The Romans were wont to copy almost everything Greek, and thus Ovidius (43 BC-18 AD) refers to the legend in The Story of Picus and Canens, where: “she poured out her words of grief, tearfully, in faint tones, in harmony with sadness, just as the swan sings once, in dying, its own funeral song.” We also find allusions to the swan song in Vergilius (70-19 BC). However, Plinius (AD 23 – 79), who died in the eruption of the Vesuvius, challenged the belief: “observation shows that the story that the dying swan sings is false.” Alfred Lord Tennyson’s poem The Dying Swan evokes the haunting song:“The wild swan’s death-hymn took the soul of that waste place with joy hidden in sorrow: at first to the ear the warble was low, and full and clear; But anon her awful jubilant voice, with a music strange and manifold flow’d forth on a carol free and bold; as when a mighty people rejoice with shawms, and with cymbals and harps of gold…”

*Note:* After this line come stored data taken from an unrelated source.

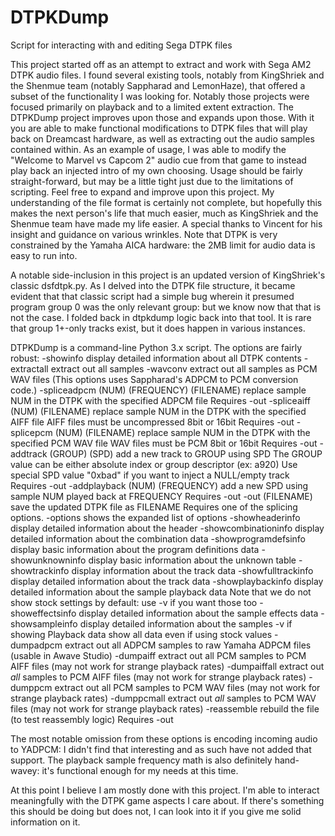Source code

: # DTPKDump
Script for interacting with and editing Sega DTPK files

This project started off as an attempt to extract and work with Sega AM2 DTPK audio files.  I found several existing tools, notably from KingShriek and the Shenmue team (notably Sappharad and LemonHaze), that offered a subset of the functionality I was looking for.  Notably those projects were focused primarily on playback and to a limited extent extraction.  The DTPKDump project improves upon those and expands upon those.  With it you are able to make functional modifications to DTPK files that will play back on Dreamcast hardware, as well as extracting out the audio samples contained within.  As an example of usage, I was able to modify the "Welcome to Marvel vs Capcom 2" audio cue from that game to instead play back an injected intro of my own choosing.  Usage should be fairly straight-forward, but may be a little tight just due to the limitations of scripting.  Feel free to expand and improve upon this project.  My understanding of the file format is certainly not complete, but hopefully this makes the next person's life that much easier, much as KingShriek and the Shenmue team have made my life easier.  A special thanks to Vincent for his insight and guidance on various wrinkles.  Note that DTPK is very constrained by the Yamaha AICA hardware: the 2MB limit for audio data is easy to run into.

A notable side-inclusion in this project is an updated version of KingShriek's classic dsfdtpk.py.  As I delved into the DTPK file structure, it became evident that that classic script had a simple bug wherein it presumed program group 0 was the only relevant group: but we know now that that is not the case.  I folded back in dtpkdump logic back into that tool.  It is rare that group 1+-only tracks exist, but it does happen in various instances.

DTPKDump is a command-line Python 3.x script.  The options are fairly robust:
          -showinfo         display detailed information about all DTPK contents
          -extractall       extract out all samples
          -wavconv          extract out all samples as PCM WAV files
                            (This options uses Sappharad's ADPCM to PCM conversion code.)
          -spliceadpcm (NUM) (FREQUENCY) (FILENAME)  replace sample NUM in the DTPK with the specified ADPCM file
                            Requires -out
          -spliceaiff (NUM) (FILENAME)  replace sample NUM in the DTPK with the specified AIFF file
                            AIFF files must be uncompressed 8bit or 16bit
                            Requires -out
          -splicepcm (NUM) (FILENAME)  replace sample NUM in the DTPK with the specified PCM WAV file
                            WAV files must be PCM 8bit or 16bit
                            Requires -out
          -addtrack (GROUP) (SPD) add a new track to GROUP using SPD
                            The GROUP value can be either absolute index or group descriptor (ex: a920)
                            Use special SPD value "0xbad" if you want to inject a NULL/empty track
                            Requires -out
          -addplayback (NUM) (FREQUENCY) add a new SPD using sample NUM played back at FREQUENCY
                            Requires -out
          -out (FILENAME)   save the updated DTPK file as FILENAME
                            Requires one of the splicing options.
          -options          shows the expanded list of options
          -showheaderinfo   display detailed information about the header
          -showcombinationinfo  display detailed information about the combination data
          -showprogramdefsinfo  display basic information about the program definitions data
          -showunknowninfo  display basic information about the unknown table
          -showtrackinfo    display information about the track data
          -showfulltrackinfo display detailed information about the track data
          -showplaybackinfo display detailed information about the sample playback data
                            Note that we do not show stock settings by default: use -v if you want those too
          -showeffectsinfo  display detailed information about the sample effects data
          -showsampleinfo   display detailed information about the samples
          -v                if showing Playback data show all data even if using stock values
          -dumpadpcm        extract out all ADPCM samples to raw Yamaha ADPCM files (usable in Awave Studio)
          -dumpaiff         extract out all PCM samples to PCM AIFF files (may not work for strange playback rates)
          -dumpaiffall      extract out *all* samples to PCM AIFF files (may not work for strange playback rates)
          -dumppcm          extract out all PCM samples to PCM WAV files (may not work for strange playback rates)
          -dumppcmall       extract out *all* samples to PCM WAV files (may not work for strange playback rates)
          -reassemble       rebuild the file (to test reassembly logic)
                            Requires -out
							
The most notable omission from these options is encoding incoming audio to YADPCM: I didn't find that interesting and as such have not added that support.  The playback sample frequency math is also definitely hand-wavey: it's functional enough for my needs at this time. 

At this point I believe I am mostly done with this project.  I'm able to interact meaningfully with the DTPK game aspects I care about.  If there's something this should be doing but does not, I can look into it if you give me solid information on it.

Tennyson’s poem inspired the ballet The Dying Swan, created in 1905 for Anna Pavlova to the music of Camille Saint-Saëns Cygne from The Carnival of the Animals. Mikhail Fokine choreographed the ballet solo depicting the last moments of a swan’s life. It was first performed at the Mariinsky Theatre in St. Petersburg and thereafter conquered the world. This was the hey-day of Marius Petipa, who choreographed classical ballets showcasing technical prowess. Fokine’s Dying Swan introduced fluttering lines representing the wings of the swan, and departed from the purely virtuoso technical show, the ballet solo highlighting deep emotion and tranquil movement. One gets a frisson every time.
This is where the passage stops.